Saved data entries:

━━━━━━━━━━━━━━━━━━━━━━━━━━━━━━

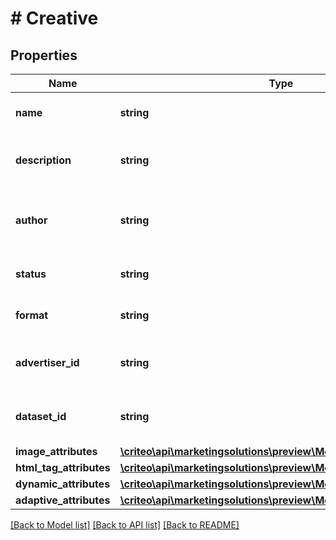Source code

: # # Creative

## Properties

Name | Type | Description | Notes
------------ | ------------- | ------------- | -------------
**name** | **string** | The name of the creative |
**description** | **string** | The description of the creative | [optional]
**author** | **string** | The login of the person who created this creative ( |
**status** | **string** | The status of the creative |
**format** | **string** | The format of the creative | [optional]
**advertiser_id** | **string** | Advertiser linked to the Creative |
**dataset_id** | **string** | Data set id linked to the Creative | [optional]
**image_attributes** | [**\criteo\api\marketingsolutions\preview\Model\ImageAttributes**](ImageAttributes.md) |  | [optional]
**html_tag_attributes** | [**\criteo\api\marketingsolutions\preview\Model\HtmlTagAttributes**](HtmlTagAttributes.md) |  | [optional]
**dynamic_attributes** | [**\criteo\api\marketingsolutions\preview\Model\DynamicAttributes**](DynamicAttributes.md) |  | [optional]
**adaptive_attributes** | [**\criteo\api\marketingsolutions\preview\Model\AdaptiveAttributes**](AdaptiveAttributes.md) |  | [optional]

[[Back to Model list]](../../README.md#models) [[Back to API list]](../../README.md#endpoints) [[Back to README]](../../README.md)

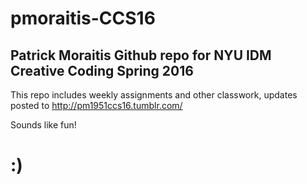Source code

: # pmoraitis-CCS16

## Patrick Moraitis Github repo for NYU IDM Creative Coding Spring 2016

This repo includes weekly assignments and other classwork, updates posted to http://pm1951ccs16.tumblr.com/

Sounds like fun! 

# :)
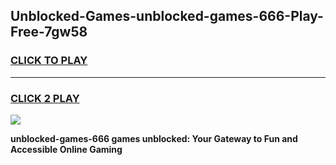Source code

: 
## Unblocked-Games-unblocked-games-666-Play-Free-7gw58
<h3>
<a href="https://premium76.site?title=unblocked-games-666&ref=09A">CLICK TO PLAY</a></h3>
<hr>

<h3>
<a href="https://premium76.site?title=unblocked-games-666&ref=09A">CLICK 2 PLAY</a>
  
</h3>

<a href="https://premium76.site?title=unblocked-games-666&ref=09A"><img src="https://clearcache.store/games.png"></a>


**unblocked-games-666 games unblocked: Your Gateway to Fun and Accessible Online Gaming**
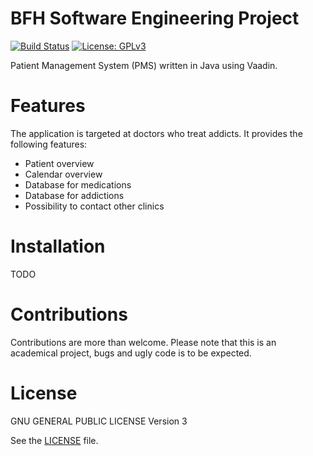 # BFH Software Engineering Project

[![Build Status](https://img.shields.io/travis/bittersweet-coffee/ch.bfh.bti7081.s2018.black.svg?style=flat-square)](https://travis-ci.org/bittersweet-coffee/ch.bfh.bti7081.s2018.black)
[![License: GPLv3](https://img.shields.io/github/license/bittersweet-coffee/ch.bfh.bti7081.s2018.black.svg?style=flat-square)](LICENSE)

Patient Management System (PMS) written in Java using Vaadin.

# Features

The application is targeted at doctors who treat addicts. It provides the
following features:

* Patient overview
* Calendar overview
* Database for medications
* Database for addictions
* Possibility to contact other clinics

# Installation

TODO

# Contributions

Contributions are more than welcome. Please note that this is an academical
project, bugs and ugly code is to be expected.

# License

GNU GENERAL PUBLIC LICENSE Version 3

See the [LICENSE](LICENSE) file.
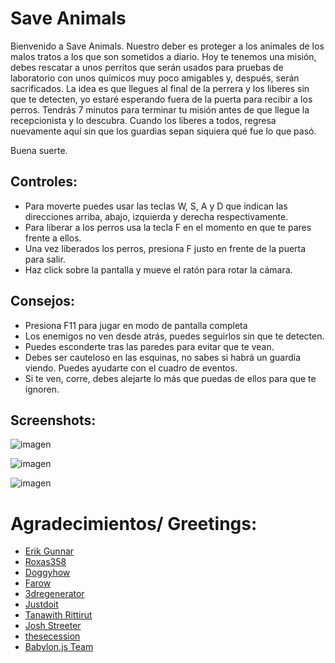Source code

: # Save Animals

Bienvenido a Save Animals. Nuestro deber es proteger a los animales de los malos tratos a los que son sometidos a diario. Hoy te tenemos una misión, debes rescatar a unos perritos que serán usados para pruebas de laboratorio con unos químicos muy poco amigables y, después, serán sacrificados. La idea es que llegues al final de la perrera y los liberes sin que te detecten, yo estaré esperando fuera de la puerta para recibir a los perros. Tendrás 7 minutos para terminar tu misión antes de que llegue la recepcionista y lo descubra. Cuando los liberes a todos, regresa nuevamente aquí sin que los guardias sepan siquiera qué fue lo que pasó.

Buena suerte.

## Controles:

* Para moverte puedes usar las teclas W, S, A y D que indican las direcciones arriba, abajo, izquierda y derecha respectivamente.
* Para liberar a los perros usa la tecla F en el momento en que te pares frente a ellos.
* Una vez liberados los perros, presiona F justo en frente de la puerta para salir.
* Haz click sobre la pantalla y mueve el ratón para rotar la cámara.

## Consejos:

* Presiona F11 para jugar en modo de pantalla completa
* Los enemigos no ven desde atrás, puedes seguirlos sin que te detecten.
* Puedes esconderte tras las paredes para evitar que te vean.
* Debes ser cauteloso en las esquinas, no sabes si habrá un guardia viendo. Puedes ayudarte con el cuadro de eventos.
* Si te ven, corre, debes alejarte lo más que puedas de ellos para que te ignoren.

## Screenshots:
![imagen](https://github.com/jota0222/saveAnimalGame/assets/12126375/cbd691aa-5070-4923-b86f-a892a38a1399)

![imagen](https://github.com/jota0222/saveAnimalGame/assets/12126375/4992ac49-377e-444e-97a8-cb1af77f6372)

![imagen](https://github.com/jota0222/saveAnimalGame/assets/12126375/589976ba-adb9-474f-87eb-ca37d477314d)


# Agradecimientos/ Greetings:
* [Erik Gunnar](http://open3dmodel.com/download/metal-cage-3d-model_3314.html)
* [Roxas358](http://www.models-resource.com/playstation_2/kingdomhearts2/model/1327/)
* [Doggyhow](http://free3dmodelsarchive.com/3d-model?elesis-travelers-set-15531)
* [Farow](https://free3d.com/3d-model/wood-desk-93009.html)
* [3dregenerator](http://tf3dm.com/3d-model/office-chair-34612.html)
* [Justdoit](http://tf3dm.com/3d-model/window-29094.html)
* [Tanawith Rittirut](https://www.youtube.com/watch?v=7Yr-ocskMNc)
* [Josh Streeter](https://www.youtube.com/watch?v=yJxCdh1Ps48)
* [thesecession](https://www.youtube.com/watch?v=v7fohPA9fk0)
* [Babylon.js Team](http://babylonjs.com/)
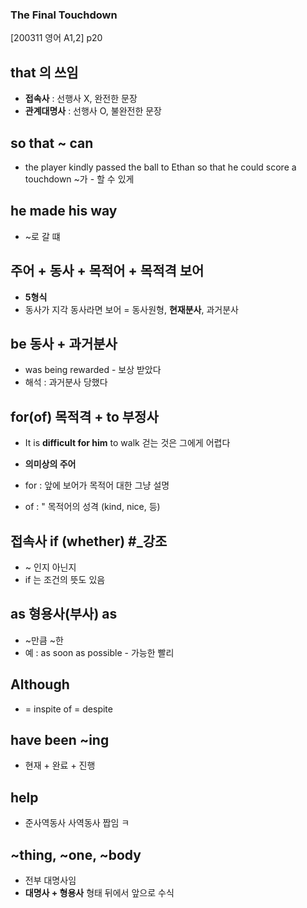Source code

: ### The Final Touchdown
[200311 영어 A1,2] p20

## that 의 쓰임
- **접속사** : 선행사 X, 완전한 문장
- **관계대명사** : 선행사 O, 불완전한 문장

## so that ~ can
- the player kindly passed the ball to Ethan
  so that he could score a touchdown
  ~가 - 할 수 있게

## he made his way
- ~로 갈 떄

## 주어 + 동사 + 목적어 + 목적격 보어
- **5형식**
- 동사가 지각 동사라면
  보어 = 동사원형, **현재분사**, 과거분사

## be 동사 + 과거분사
- was being rewarded - 보상 받았다
- 해석 : 과거분사 당했다

## for(of) 목적격 + to 부정사
- It is **difficult for him** to walk
  걷는 것은 그에게 어렵다
- **의미상의 주어**

- for : 앞에 보어가 목적어 대한 그냥 설명
- of : " 목적어의 성격 (kind, nice, 등)

## 접속사 if (whether) #_강조 
- ~ 인지 아닌지
- if 는 조건의 뜻도 있음

## as 형용사(부사) as 
- ~만큼 ~한
- 예 : as soon as possible - 가능한 빨리

## Although
- = inspite of
  = despite

## have been ~ing
- 현재 + 완료 + 진행

## help
- 준사역동사
  사역동사 짭임 ㅋ

## ~thing, ~one, ~body
- 전부 대명사임
- **대명사 + 형용사** 형태
  뒤에서 앞으로 수식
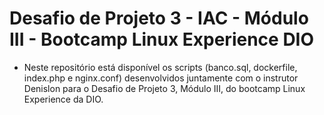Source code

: # Desafio de Projeto 3 - IAC - Módulo III - Bootcamp Linux Experience DIO

- Neste repositório está disponível os scripts (banco.sql, dockerfile, index.php e nginx.conf) desenvolvidos juntamente com o instrutor Denislon para o Desafio de Projeto 3, Módulo III, do bootcamp Linux Experience da DIO.
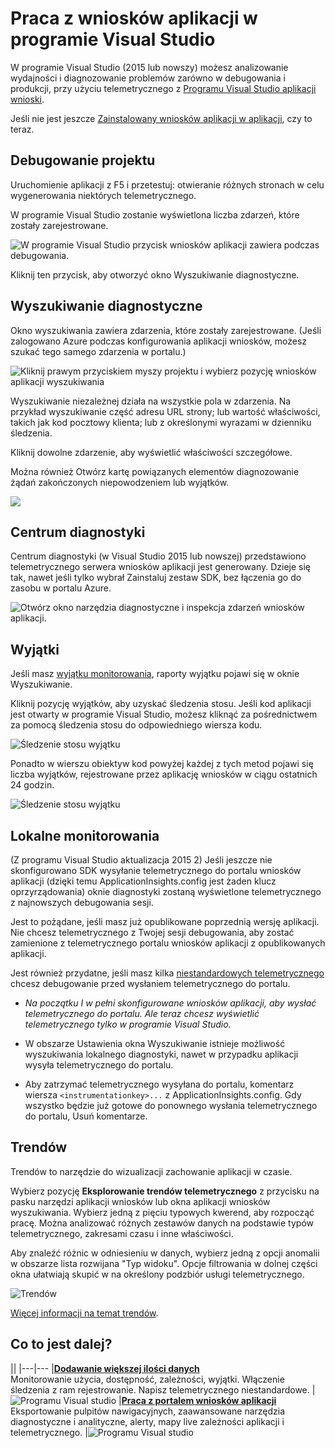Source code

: <properties 
    pageTitle="Praca z wniosków aplikacji w programie Visual Studio" 
    description="Analiza wydajności i diagnostyki podczas debugowania i produkcji." 
    services="application-insights" 
    documentationCenter=".net"
    authors="alancameronwills" 
    manager="douge"/>

<tags 
    ms.service="application-insights" 
    ms.workload="tbd" 
    ms.tgt_pltfrm="ibiza" 
    ms.devlang="na" 
    ms.topic="get-started-article" 
    ms.date="06/21/2016" 
    ms.author="awills"/>


# <a name="working-with-application-insights-in-visual-studio"></a>Praca z wniosków aplikacji w programie Visual Studio

W programie Visual Studio (2015 lub nowszy) możesz analizowanie wydajności i diagnozowanie problemów zarówno w debugowania i produkcji, przy użyciu telemetrycznego z [Programu Visual Studio aplikacji wnioski](app-insights-overview.md).

Jeśli nie jest jeszcze [Zainstalowany wniosków aplikacji w aplikacji](app-insights-asp-net.md), czy to teraz.

## <a name="run"></a>Debugowanie projektu

Uruchomienie aplikacji z F5 i przetestuj: otwieranie różnych stronach w celu wygenerowania niektórych telemetrycznego.

W programie Visual Studio zostanie wyświetlona liczba zdarzeń, które zostały zarejestrowane.

![W programie Visual Studio przycisk wniosków aplikacji zawiera podczas debugowania.](./media/app-insights-visual-studio/appinsights-09eventcount.png)

Kliknij ten przycisk, aby otworzyć okno Wyszukiwanie diagnostyczne. 



## <a name="diagnostic-search"></a>Wyszukiwanie diagnostyczne

Okno wyszukiwania zawiera zdarzenia, które zostały zarejestrowane. (Jeśli zalogowano Azure podczas konfigurowania aplikacji wniosków, możesz szukać tego samego zdarzenia w portalu.)

![Kliknij prawym przyciskiem myszy projektu i wybierz pozycję wniosków aplikacji wyszukiwania](./media/app-insights-visual-studio/34.png)

Wyszukiwanie niezależnej działa na wszystkie pola w zdarzenia. Na przykład wyszukiwanie część adresu URL strony; lub wartość właściwości, takich jak kod pocztowy klienta; lub z określonymi wyrazami w dzienniku śledzenia.

Kliknij dowolne zdarzenie, aby wyświetlić właściwości szczegółowe.

Można również Otwórz kartę powiązanych elementów diagnozowanie żądań zakończonych niepowodzeniem lub wyjątków.


![](./media/app-insights-visual-studio/41.png)



## <a name="diagnostics-hub"></a>Centrum diagnostyki

Centrum diagnostyki (w Visual Studio 2015 lub nowszej) przedstawiono telemetrycznego serwera wniosków aplikacji jest generowany. Dzieje się tak, nawet jeśli tylko wybrał Zainstaluj zestaw SDK, bez łączenia go do zasobu w portalu Azure.

![Otwórz okno narzędzia diagnostyczne i inspekcja zdarzeń wniosków aplikacji.](./media/app-insights-visual-studio/31.png)


## <a name="exceptions"></a>Wyjątki

Jeśli masz [wyjątku monitorowania](app-insights-asp-net-exceptions.md), raporty wyjątku pojawi się w oknie Wyszukiwanie. 

Kliknij pozycję wyjątków, aby uzyskać śledzenia stosu. Jeśli kod aplikacji jest otwarty w programie Visual Studio, możesz kliknąć za pośrednictwem za pomocą śledzenia stosu do odpowiedniego wiersza kodu.


![Śledzenie stosu wyjątku](./media/app-insights-visual-studio/17.png)

Ponadto w wierszu obiektyw kod powyżej każdej z tych metod pojawi się liczba wyjątków, rejestrowane przez aplikację wniosków w ciągu ostatnich 24 godzin.

![Śledzenie stosu wyjątku](./media/app-insights-visual-studio/21.png)


## <a name="local-monitoring"></a>Lokalne monitorowania



(Z programu Visual Studio aktualizacja 2015 2) Jeśli jeszcze nie skonfigurowano SDK wysyłanie telemetrycznego do portalu wniosków aplikacji (dzięki temu ApplicationInsights.config jest żaden klucz oprzyrządowania) oknie diagnostyki zostaną wyświetlone telemetrycznego z najnowszych debugowania sesji. 

Jest to pożądane, jeśli masz już opublikowane poprzednią wersję aplikacji. Nie chcesz telemetrycznego z Twojej sesji debugowania, aby zostać zamienione z telemetrycznego portalu wniosków aplikacji z opublikowanych aplikacji.

Jest również przydatne, jeśli masz kilka [niestandardowych telemetrycznego](app-insights-api-custom-events-metrics.md) chcesz debugowanie przed wysłaniem telemetrycznego do portalu.


* *Na początku I w pełni skonfigurowane wniosków aplikacji, aby wysłać telemetrycznego do portalu. Ale teraz chcesz wyświetlić telemetrycznego tylko w programie Visual Studio.*

 * W obszarze Ustawienia okna Wyszukiwanie istnieje możliwość wyszukiwania lokalnego diagnostyki, nawet w przypadku aplikacji wysyła telemetrycznego do portalu.
 * Aby zatrzymać telemetrycznego wysyłana do portalu, komentarz wiersza `<instrumentationkey>...` z ApplicationInsights.config. Gdy wszystko będzie już gotowe do ponownego wysłania telemetrycznego do portalu, Usuń komentarze.

## <a name="trends"></a>Trendów

Trendów to narzędzie do wizualizacji zachowanie aplikacji w czasie. 

Wybierz pozycję **Eksplorowanie trendów telemetrycznego** z przycisku na pasku narzędzi aplikacji wniosków lub okna aplikacji wniosków wyszukiwania. Wybierz jedną z pięciu typowych kwerend, aby rozpocząć pracę. Można analizować różnych zestawów danych na podstawie typów telemetrycznego, zakresami czasu i inne właściwości. 

Aby znaleźć różnic w odniesieniu w danych, wybierz jedną z opcji anomalii w obszarze lista rozwijana "Typ widoku". Opcje filtrowania w dolnej części okna ułatwiają skupić w na określony podzbiór usługi telemetrycznego.

![Trendów](./media/app-insights-visual-studio/51.png)

[Więcej informacji na temat trendów](app-insights-visual-studio-trends.md).

## <a name="whats-next"></a>Co to jest dalej?

||
|---|---
|**[Dodawanie większej ilości danych](app-insights-asp-net-more.md)**<br/>Monitorowanie użycia, dostępność, zależności, wyjątki. Włączenie śledzenia z ram rejestrowanie. Napisz telemetrycznego niestandardowe. | ![Programu Visual studio](./media/app-insights-visual-studio/64.png)
|**[Praca z portalem wniosków aplikacji](app-insights-dashboards.md)**<br/>Eksportowanie pulpitów nawigacyjnych, zaawansowane narzędzia diagnostyczne i analityczne, alerty, mapy live zależności aplikacji i telemetrycznego. |![Programu Visual studio](./media/app-insights-visual-studio/62.png)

━━━━━━━━━━━━━━━━━━━━━━━━━━━━━━

#### ABOUT THIS EXERCISE:
Going through the entries above line by line, work out how many lines include the word "string". Only the number is required.

#### PROBLEM SOLUTION:
7